12.06.16


Harvest Time

Starting in September, growers inspect trees for pest infestation, discoloration, and general health. About 20-30% of the trees are then deemed salable and marked for harvest. When the time comes for harvest in late fall, tree-cutters topple up to 1,500 trees a day with chainsaws. The felled trees are gathered into bunches of about 10 to 15 -- and that’s when the excitement begins.

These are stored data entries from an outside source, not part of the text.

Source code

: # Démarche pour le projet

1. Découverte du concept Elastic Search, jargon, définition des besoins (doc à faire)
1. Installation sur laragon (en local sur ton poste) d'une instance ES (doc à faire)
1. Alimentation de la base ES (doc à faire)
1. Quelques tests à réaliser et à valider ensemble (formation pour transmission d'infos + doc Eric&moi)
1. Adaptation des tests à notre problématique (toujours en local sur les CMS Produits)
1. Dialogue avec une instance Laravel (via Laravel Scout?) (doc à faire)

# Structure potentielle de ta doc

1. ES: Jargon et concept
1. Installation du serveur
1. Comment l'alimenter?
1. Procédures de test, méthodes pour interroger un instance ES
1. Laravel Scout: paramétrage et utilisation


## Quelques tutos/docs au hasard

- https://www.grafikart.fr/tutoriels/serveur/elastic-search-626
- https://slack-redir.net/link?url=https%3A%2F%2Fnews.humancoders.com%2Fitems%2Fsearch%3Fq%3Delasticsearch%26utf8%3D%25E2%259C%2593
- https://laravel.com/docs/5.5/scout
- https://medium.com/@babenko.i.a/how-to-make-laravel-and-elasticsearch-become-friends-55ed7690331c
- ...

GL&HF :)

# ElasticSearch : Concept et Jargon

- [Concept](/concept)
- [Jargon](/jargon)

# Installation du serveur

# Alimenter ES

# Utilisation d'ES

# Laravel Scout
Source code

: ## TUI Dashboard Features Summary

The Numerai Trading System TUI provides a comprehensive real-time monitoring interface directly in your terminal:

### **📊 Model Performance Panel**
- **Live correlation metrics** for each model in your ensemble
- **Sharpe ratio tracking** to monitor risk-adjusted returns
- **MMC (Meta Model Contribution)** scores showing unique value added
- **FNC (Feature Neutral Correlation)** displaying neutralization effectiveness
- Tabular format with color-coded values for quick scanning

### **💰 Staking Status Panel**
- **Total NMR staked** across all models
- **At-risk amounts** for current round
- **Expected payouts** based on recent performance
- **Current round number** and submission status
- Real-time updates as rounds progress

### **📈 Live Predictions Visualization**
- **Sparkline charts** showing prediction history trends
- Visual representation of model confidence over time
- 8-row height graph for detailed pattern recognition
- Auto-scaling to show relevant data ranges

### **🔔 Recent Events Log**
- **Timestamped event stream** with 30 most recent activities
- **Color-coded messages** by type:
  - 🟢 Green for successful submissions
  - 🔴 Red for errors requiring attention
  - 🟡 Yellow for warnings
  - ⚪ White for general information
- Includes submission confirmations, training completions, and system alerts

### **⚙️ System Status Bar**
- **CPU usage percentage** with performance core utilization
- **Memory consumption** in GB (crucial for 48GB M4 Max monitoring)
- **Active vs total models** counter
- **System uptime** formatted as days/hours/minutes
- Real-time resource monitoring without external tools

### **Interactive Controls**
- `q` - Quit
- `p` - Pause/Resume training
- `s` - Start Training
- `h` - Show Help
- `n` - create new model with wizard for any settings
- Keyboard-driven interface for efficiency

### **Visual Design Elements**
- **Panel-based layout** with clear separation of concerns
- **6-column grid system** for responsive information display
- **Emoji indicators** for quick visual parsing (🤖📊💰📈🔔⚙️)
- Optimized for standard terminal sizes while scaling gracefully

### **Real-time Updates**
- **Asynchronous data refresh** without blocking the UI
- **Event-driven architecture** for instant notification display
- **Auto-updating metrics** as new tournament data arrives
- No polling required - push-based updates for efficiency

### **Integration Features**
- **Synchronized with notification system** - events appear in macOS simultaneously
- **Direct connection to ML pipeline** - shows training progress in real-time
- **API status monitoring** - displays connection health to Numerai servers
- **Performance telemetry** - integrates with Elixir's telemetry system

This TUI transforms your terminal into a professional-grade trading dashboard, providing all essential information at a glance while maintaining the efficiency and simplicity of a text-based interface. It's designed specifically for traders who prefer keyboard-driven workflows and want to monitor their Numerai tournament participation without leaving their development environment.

Small farms looking to maximize profits might opt to have customers chop down their own trees, or to sell them pre-cut at the farm. But for larger suppliers -- such as those located in Oregon, the largest producer of Christmas trees in the world -- the months of November and December involve quite the high-flying spectacle in order to provide places like Home Depot and Lowe’s with enough trees to meet the holiday demand.

With such numerous, bulky yields, harvesting and delivering each tree by hand would be impossible. And so, the bundles of trees take to the air. The 800-pound bunches are hooked to helicopters with strong cables, dangling from the skids as they travel from farm to warehouse. A single helicopter is able to transport as many as 800 Christmas trees in an hour. Once at the warehouse, the trees are prepared for shipment. First, they enter the “shaker,” a contraption that removes dead needles. Then they’re tied up with a rope, and after a final nip and tuck, the trees embark on the next leg of their journey.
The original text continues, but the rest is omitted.